Une dynamique idéologique Pour le sociologue Michel Wieviorka, qui faisait partie du comité Un bateau pour le Vietnam, c’était là la principale raison de notre emballement pour ces réfugiés qui fuyaient le communisme. « 1978-1980, dit-il maintenant, c’est le moment où la France dit adieu au communisme. » Les nouveaux philosophes défraient la chronique, Alain Geismar, ex-leader de Mai 68, sort du maoïsme. Le sauvetage des boat people, poursuit Wieviorka, « ce fut l’idée géniale d’articuler une cause humanitaire et une cause politique ». Et la conférence de presse conjointe de Jean-Paul Sartre et Raymond Aron, qui ne s’étaient pas parlé depuis vingt ans, « c’était la défaite de Sartre et le triomphe d’Aron ».
Dans la même logique, certains lecteurs évoquent un sentiment de culpabilité des gens de gauche, en Europe, qui, s’étant fourvoyés dans l’admiration du marxisme, trouvaient dans la mobilisation pour les réfugiés d’Asie du Sud-Est une façon de se racheter.
Pour autant, on pourrait retourner l’argument politique : pourquoi, face à ce nouveau totalitarisme que constitue l’islam radical, les esprits libres ne se mobilisent-ils pas davantage pour sauver ses victimes ? Il n’y a sans doute ici aucun sentiment de culpabilité, voire l’idée que l’Europe en est, elle aussi, une cible.
Le rôle des intellectuels « Vous les connaissez, vous, les héritiers de Sartre et Aron ? », apostrophe un lecteur. « En 1979, on avait encore des figures respectées », relève un autre. C’est un vrai constat, qu’ils sont nombreux à faire : les intellectuels n’ont plus l’autorité ni le rôle qui étaient les leurs il y a trente-six ans.
Cette semaine, dans l’hebdomadaire Le 1, Jean-Christophe Rufin, ex-humanitaire et écrivain, sonne « la fin du bernard-henri-lévisme » et de cet interventionnisme extérieur par lequel les politiques suivent béatement les intellectuels.

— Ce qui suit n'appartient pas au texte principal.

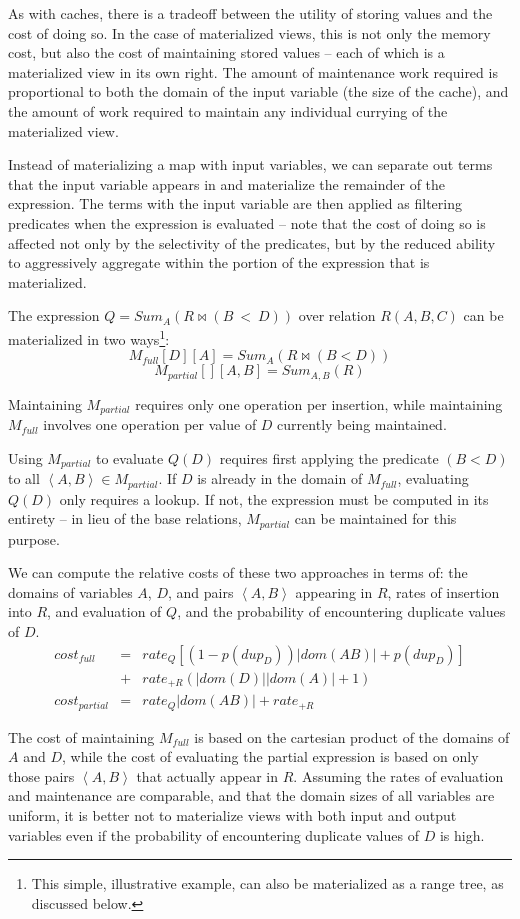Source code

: As with caches, there is a tradeoff between the utility of storing values and the cost of doing so.  In the case of materialized views, this is not only the memory cost, but also the cost of maintaining stored values -- each of which is a materialized view in its own right.  The amount of maintenance work required is proportional to both the domain of the input variable (the size of the cache), and the amount of work required to maintain any individual currying of the materialized view.  

Instead of materializing a map with input variables, we can separate out terms that the input variable appears in and materialize the remainder of the expression.  The terms with the input variable are then applied as filtering predicates when the expression is evaluated -- note that the cost of doing so is  affected not only by the selectivity of the predicates, but by the reduced ability to aggressively aggregate within the portion of the expression that is materialized.

\begin{example}
The expression $Q = Sum_A(R \bowtie (B~<~D))$ over relation $R(A,B,C)$ can be materialized in two ways\footnote{This simple, illustrative example, can also be materialized as a range tree, as discussed below.}:
$$M_{full}[D][A] = Sum_A(R \bowtie (B < D))$$
$$M_{partial}[][A,B] = Sum_{A,B}(R)$$
\end{example}

Maintaining $M_{partial}$ requires only one operation per insertion, while maintaining $M_{full}$ involves one operation per value of $D$ currently being maintained.  

Using $M_{partial}$ to evaluate $Q(D)$ requires first applying the predicate $(B < D)$ to all $\left<A,B\right> \in M_{partial}$.  If $D$ is already in the domain of $M_{full}$, evaluating $Q(D)$ only requires a lookup.  If not, the expression must be computed in its entirety -- in lieu of the base relations, $M_{partial}$ can be maintained for this purpose.

We can compute the relative costs of these two approaches in terms of: the domains of variables $A$, $D$, and pairs $\left<A,B\right>$ appearing in $R$, rates of insertion into $R$, and evaluation of $Q$, and the probability of encountering duplicate values of $D$.
\begin{eqnarray*}
cost_{full} & = & rate_{Q} \left[(1-p(dup_D))|dom(AB)|+p(dup_D)\right] \\
 & + & rate_{+R} (|dom(D)||dom(A)| + 1)\\
cost_{partial} & = & rate_{Q} |dom(AB)| + rate_{+R}
\end{eqnarray*}

The cost of maintaining $M_{full}$ is based on the cartesian product of the domains of $A$ and $D$, while the cost of evaluating the partial expression is based on only those pairs $\left<A,B\right>$ that actually appear in $R$.  Assuming the rates of evaluation and maintenance are comparable, and that the domain sizes of all variables are uniform, it is better not to materialize views with both input and output variables even if the probability of encountering duplicate values of $D$ is high.

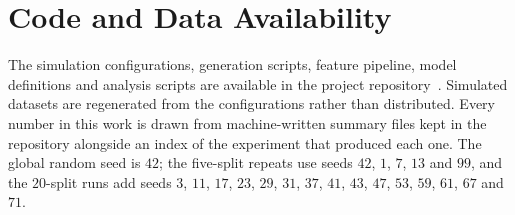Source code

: \section{Code and Data Availability}
\label{app:reproducibility}

The simulation configurations, generation scripts, feature pipeline, model definitions and analysis scripts are available in the project repository~\cite{battat2026csilocation}. Simulated datasets are regenerated from the configurations rather than distributed. Every number in this work is drawn from machine-written summary files kept in the repository alongside an index of the experiment that produced each one. The global random seed is $42$; the five-split repeats use seeds $42$, $1$, $7$, $13$ and $99$, and the $20$-split runs add seeds $3$, $11$, $17$, $23$, $29$, $31$, $37$, $41$, $43$, $47$, $53$, $59$, $61$, $67$ and $71$.

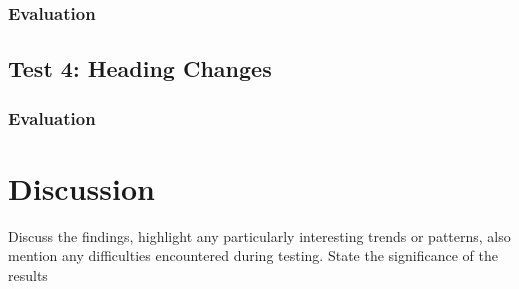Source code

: \subsubsection{Evaluation}

\subsection{Test 4: Heading Changes}

\subsubsection{Evaluation}

\section{Discussion}
Discuss the findings, highlight any particularly interesting trends or patterns, also mention any difficulties encountered during testing. State the significance of the results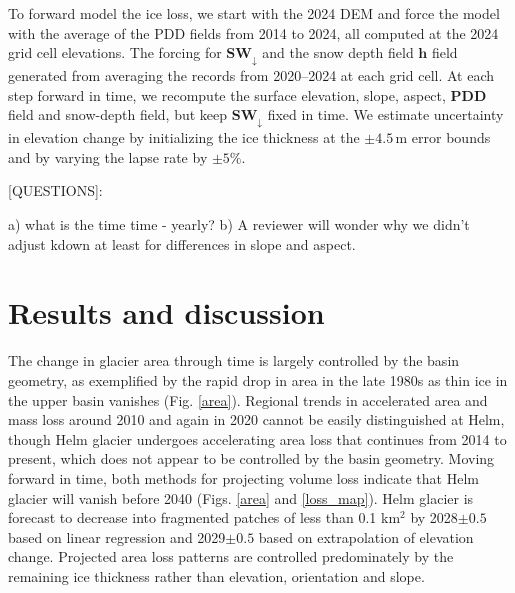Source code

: \documentclass[annals,twocolumn,letterpaper]{igs.cls}
\begin{document}
To forward model the ice loss, we start with the 2024 DEM and force the model with the average of the PDD fields from 2014 to 2024, all computed at the 2024 grid cell elevations. The forcing for $\mathbf{SW_{\downarrow}}$ and the snow depth field $\mathbf{h}$ field  generated from averaging the records from 2020--2024 at each grid cell. At each step forward in time, we recompute the surface elevation, slope, aspect, $\mathbf{PDD}$ field and snow-depth field, but keep $\mathbf{SW_{\downarrow}}$ fixed in time. We estimate uncertainty in elevation change by initializing the ice thickness at the $\pm 4.5$\,m error bounds and by varying the lapse rate by $\pm 5\%$. 

[QUESTIONS]: 

a) what is the time time - yearly?
b) A reviewer will wonder why we didn't adjust kdown at least for differences in slope and aspect.


\section{Results and discussion}

The change in glacier area through time is largely controlled by the basin geometry, as exemplified by the rapid drop in area in the late 1980s as thin ice in the upper basin vanishes (Fig. \ref{area}). Regional trends in accelerated area and mass loss around 2010 \citep{Bevington2022,Menounos2019} and again in 2020 \citep{Menounos2025} cannot be easily distinguished at Helm, though Helm glacier undergoes accelerating area loss that continues from 2014 to present, which does not appear to be controlled by the basin geometry. Moving forward in time, both methods for projecting volume loss indicate that Helm glacier will vanish before 2040 (Figs. \ref{area} and \ref{loss_map}). Helm glacier is forecast to decrease into fragmented patches of less than 0.1 km$^2$ by 2028$\pm0.5$ based on linear regression and 2029$\pm0.5$ based on extrapolation of elevation change. Projected area loss patterns are controlled predominately by the remaining ice thickness rather than elevation, orientation and slope. 
\end{document}
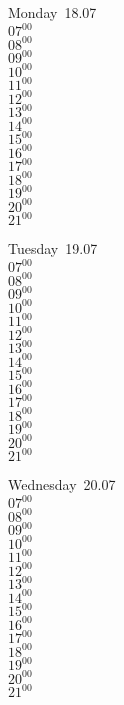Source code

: \documentclass[11pt,a4paper]{book}\usepackage[]{graphicx}\usepackage[]{color}
\begin{document}
\begin{headerbox}
\end{headerbox}
\begin{weekdaybox}
  Monday~18.07\\
  { 
  \vfill
  $07^{00}$\\
$08^{00}$\\
$09^{00}$\\
$10^{00}$\\
$11^{00}$\\
$12^{00}$\\
$13^{00}$\\
$14^{00}$\\
$15^{00}$\\
$16^{00}$\\
$17^{00}$\\
$18^{00}$\\
$19^{00}$\\
$20^{00}$\\
$21^{00}$\\
  }
\end{weekdaybox}
\begin{weekdaybox}
  Tuesday~19.07\\
  { 
  \vfill
  $07^{00}$\\
$08^{00}$\\
$09^{00}$\\
$10^{00}$\\
$11^{00}$\\
$12^{00}$\\
$13^{00}$\\
$14^{00}$\\
$15^{00}$\\
$16^{00}$\\
$17^{00}$\\
$18^{00}$\\
$19^{00}$\\
$20^{00}$\\
$21^{00}$\\
  }
\end{weekdaybox}
\begin{weekdaybox}
  Wednesday~20.07\\
  { 
  \vfill
  $07^{00}$\\
$08^{00}$\\
$09^{00}$\\
$10^{00}$\\
$11^{00}$\\
$12^{00}$\\
$13^{00}$\\
$14^{00}$\\
$15^{00}$\\
$16^{00}$\\
$17^{00}$\\
$18^{00}$\\
$19^{00}$\\
$20^{00}$\\
$21^{00}$\\
  }
\end{weekdaybox}
\end{document}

Ce courant, écrit-il, « a été un moment éphémère de notre histoire, un moment pendant lequel nous avons pathétiquement voulu nous abstraire des contraintes de la réalité au profit d’une vision idéale et morale ».
A vrai dire, aujourd’hui, il n’y a pas foule autour de Bernard-Henri Lévy. La figure de l’intellectuel est-elle dépassée ? « Non, nous répond BHL. Je la crois même plus actuelle, plus nécessaire, plus vitale que jamais. En revanche, les quelques-uns qui essaient encore d’y être fidèles ont à faire face, ici, en France, à un climat pestilentiel et qui, souvent, la met en échec. Souverainisme. Provincialisme. Débats franco-français désespérément nombrilistes – Todd versus Zemmour, quelle misère ! Recul, donc, du souci du monde. Offensive générale, aussi, contre cet universalisme qui est la condition de possibilité du fonctionnement de l’intellectuel et que l’on tente, à gauche comme à droite, de disqualifier sous le nom de “droit-de-l’hommisme”. Cynisme aussi. Epoque de ricanement généralisé et d’une philosophie du soupçon devenue folle. Voilà tout ce à quoi doivent s’affronter ceux qui n’ont pas oublié l’héritage d’Aron et de Sartre. » Où l’on comprend mieux pourquoi 2015 n’est pas 1979.